(T)Error

There is little doubt that since the end of the Cold War, the dominant political climate in the world has been defined by fear. We call them terrorists, because their principal weapon is terror. The attackers seek to control the attacked by making them afraid. The attacked have by and large taken up the same weapons and tried to make the attackers afraid. It’s a vicious cycle, and over time, those fear-weapons turn inward, and everyone is afraid of everyone else, even their neighbors, and everyone is trying to make everyone else, even their neighbors, feel afraid.

[T]Error is a documentary that follows one of those fearful fear-mongers, a man who works as an informant for the FBI. He goes by many names as part of his cover, and prior to being an informant, he was both in prison and a member of the Black Panther party during the Civil Right’s Movement in the 60s. His prior conviction makes it difficult for him to find other work, and his original sentence was alleviated because he agreed to work for the FBI. This man is a spy, but he’s nothing like James Bond. He’s an overweight, poor, elderly African American Muslim man who has no other option than to do what the FBI asks.

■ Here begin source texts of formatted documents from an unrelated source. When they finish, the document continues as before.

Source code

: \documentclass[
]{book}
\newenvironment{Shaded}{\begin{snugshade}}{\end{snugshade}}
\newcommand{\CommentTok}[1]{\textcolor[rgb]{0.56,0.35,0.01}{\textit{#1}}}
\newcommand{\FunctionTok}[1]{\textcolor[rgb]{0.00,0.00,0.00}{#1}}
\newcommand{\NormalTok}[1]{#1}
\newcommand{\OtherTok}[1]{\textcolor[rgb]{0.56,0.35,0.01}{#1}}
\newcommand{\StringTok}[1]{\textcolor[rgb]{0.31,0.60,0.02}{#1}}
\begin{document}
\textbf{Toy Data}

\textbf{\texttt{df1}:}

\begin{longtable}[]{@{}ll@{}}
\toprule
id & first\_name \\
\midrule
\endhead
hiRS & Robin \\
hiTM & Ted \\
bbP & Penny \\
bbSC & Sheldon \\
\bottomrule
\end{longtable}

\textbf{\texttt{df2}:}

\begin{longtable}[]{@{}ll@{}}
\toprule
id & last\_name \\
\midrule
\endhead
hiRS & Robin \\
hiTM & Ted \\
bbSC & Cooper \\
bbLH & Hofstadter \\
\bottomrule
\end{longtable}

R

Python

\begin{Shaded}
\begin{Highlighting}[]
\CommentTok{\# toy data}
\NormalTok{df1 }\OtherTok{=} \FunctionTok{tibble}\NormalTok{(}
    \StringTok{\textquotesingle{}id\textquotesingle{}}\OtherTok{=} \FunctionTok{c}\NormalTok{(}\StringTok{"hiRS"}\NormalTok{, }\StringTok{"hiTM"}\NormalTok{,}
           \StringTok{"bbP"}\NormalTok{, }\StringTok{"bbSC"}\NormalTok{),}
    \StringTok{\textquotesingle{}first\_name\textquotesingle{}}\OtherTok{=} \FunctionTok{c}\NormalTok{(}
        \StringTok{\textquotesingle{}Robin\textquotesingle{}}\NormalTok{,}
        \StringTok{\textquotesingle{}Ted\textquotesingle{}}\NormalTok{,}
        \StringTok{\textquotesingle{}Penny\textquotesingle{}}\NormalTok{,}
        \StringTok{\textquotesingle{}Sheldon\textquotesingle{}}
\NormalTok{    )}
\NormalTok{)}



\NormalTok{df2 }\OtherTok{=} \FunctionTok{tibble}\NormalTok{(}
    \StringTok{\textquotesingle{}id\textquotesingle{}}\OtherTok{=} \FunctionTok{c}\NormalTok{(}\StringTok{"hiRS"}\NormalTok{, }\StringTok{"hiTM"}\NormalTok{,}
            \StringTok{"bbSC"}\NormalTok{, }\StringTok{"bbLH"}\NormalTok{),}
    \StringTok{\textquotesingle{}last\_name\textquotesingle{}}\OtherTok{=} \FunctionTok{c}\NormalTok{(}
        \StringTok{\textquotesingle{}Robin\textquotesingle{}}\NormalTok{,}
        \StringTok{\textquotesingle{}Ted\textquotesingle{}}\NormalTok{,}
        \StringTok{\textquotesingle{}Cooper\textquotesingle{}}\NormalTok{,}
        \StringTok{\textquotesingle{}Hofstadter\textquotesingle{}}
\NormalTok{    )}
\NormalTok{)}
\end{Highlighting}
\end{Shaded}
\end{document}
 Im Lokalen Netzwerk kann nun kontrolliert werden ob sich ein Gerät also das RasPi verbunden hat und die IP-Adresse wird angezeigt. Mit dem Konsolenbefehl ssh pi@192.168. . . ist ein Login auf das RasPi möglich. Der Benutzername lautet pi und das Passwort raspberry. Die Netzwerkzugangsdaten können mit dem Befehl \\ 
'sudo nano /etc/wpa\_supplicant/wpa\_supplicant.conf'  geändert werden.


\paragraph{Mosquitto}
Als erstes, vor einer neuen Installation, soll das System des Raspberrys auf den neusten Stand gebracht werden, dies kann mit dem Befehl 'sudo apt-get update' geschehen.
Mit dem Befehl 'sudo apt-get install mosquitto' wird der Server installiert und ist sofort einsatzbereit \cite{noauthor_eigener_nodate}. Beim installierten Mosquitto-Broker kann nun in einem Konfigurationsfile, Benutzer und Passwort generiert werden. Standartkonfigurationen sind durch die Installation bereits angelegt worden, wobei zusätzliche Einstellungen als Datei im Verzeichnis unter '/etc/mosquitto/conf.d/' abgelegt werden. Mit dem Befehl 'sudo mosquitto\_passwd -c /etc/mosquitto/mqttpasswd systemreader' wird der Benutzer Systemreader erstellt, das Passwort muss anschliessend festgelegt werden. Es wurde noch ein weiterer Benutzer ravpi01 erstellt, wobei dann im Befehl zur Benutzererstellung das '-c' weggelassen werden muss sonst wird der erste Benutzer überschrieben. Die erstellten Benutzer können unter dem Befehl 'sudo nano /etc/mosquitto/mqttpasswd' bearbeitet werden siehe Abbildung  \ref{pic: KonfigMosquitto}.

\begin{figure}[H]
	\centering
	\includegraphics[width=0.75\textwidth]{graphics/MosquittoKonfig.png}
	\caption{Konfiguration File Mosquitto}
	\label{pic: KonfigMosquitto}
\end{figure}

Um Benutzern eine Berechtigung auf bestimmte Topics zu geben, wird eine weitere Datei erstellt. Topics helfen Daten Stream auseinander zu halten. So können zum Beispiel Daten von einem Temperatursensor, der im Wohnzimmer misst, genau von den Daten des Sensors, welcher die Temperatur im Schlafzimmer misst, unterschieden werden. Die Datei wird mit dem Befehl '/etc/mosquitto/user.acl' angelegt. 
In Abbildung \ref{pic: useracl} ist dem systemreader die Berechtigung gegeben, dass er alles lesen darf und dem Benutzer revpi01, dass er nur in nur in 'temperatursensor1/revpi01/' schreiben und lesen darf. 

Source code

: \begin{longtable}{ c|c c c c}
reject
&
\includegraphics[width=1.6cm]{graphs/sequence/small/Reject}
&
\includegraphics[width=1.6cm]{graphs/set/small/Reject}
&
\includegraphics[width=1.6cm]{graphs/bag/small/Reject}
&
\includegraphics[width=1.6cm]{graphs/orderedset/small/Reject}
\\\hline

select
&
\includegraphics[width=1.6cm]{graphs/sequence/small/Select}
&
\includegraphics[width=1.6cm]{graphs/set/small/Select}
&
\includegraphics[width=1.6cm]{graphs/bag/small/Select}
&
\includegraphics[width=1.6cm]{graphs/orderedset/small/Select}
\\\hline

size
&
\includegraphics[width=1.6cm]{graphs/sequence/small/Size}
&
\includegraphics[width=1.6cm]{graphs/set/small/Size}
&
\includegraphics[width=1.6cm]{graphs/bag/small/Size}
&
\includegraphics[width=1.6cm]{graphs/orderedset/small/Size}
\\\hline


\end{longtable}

His target in this documentary is a young Muslim man in Pittsburg who the FBI thinks is capable of turning radical and joining Al Quaeda. This man frequently rants against America on Facebook and in YouTube videos, reads up on radical Islam and military tactics, and frequents a gun range where he practices with an high-powered automatic rifle. Our spy befriends him in hopes of getting him to confess that he’d like to join Al Quaeda.

[T]Error is a fine documentary in that its aim is to explore and discover this world of FBI informants and their targets. The filmmakers began following the spy because they found him interesting. They discovered more about his life as they filmed. Then, at a key point in their documentation, a second path opened up to them in the story, and they had the wisdom to follow it. What they discover complicates everything they had documented before. [T]Error is an open film, and it invites discussion.

That’s not to say it isn’t also pointed. The film certainly has an opinion on what it depicts. The “big bad” in the film throughout is the FBI. The FBI is a nameless, faceless, always shadowed entity that manipulates and controls the lives of both the spy and his target. The film is highly critical of this method of (arguable) entrapment that the FBI uses to capture these suspected, possible terrorists. Issues of free speech, due process, religious freedom, and justice abound.

Overall, I found the film deeply disheartening, because it so well captures the repercussions of this climate of fear that we’ve allowed to persist for the last two decades. Look at what we’re doing to ourselves. Furthermore, [T]Error makes clear the limits of human justice. No matter our good intentions—and I really do believe the intentions of the FBI, and therefore, us, the people whom they work for—we are sinful, and all our attempts to promote good and stop evil in the world are tainted by this sin. We want to save, and yet we condemn the innocent. Come, Lord Jesus, and bring your truly just kingdom to earth.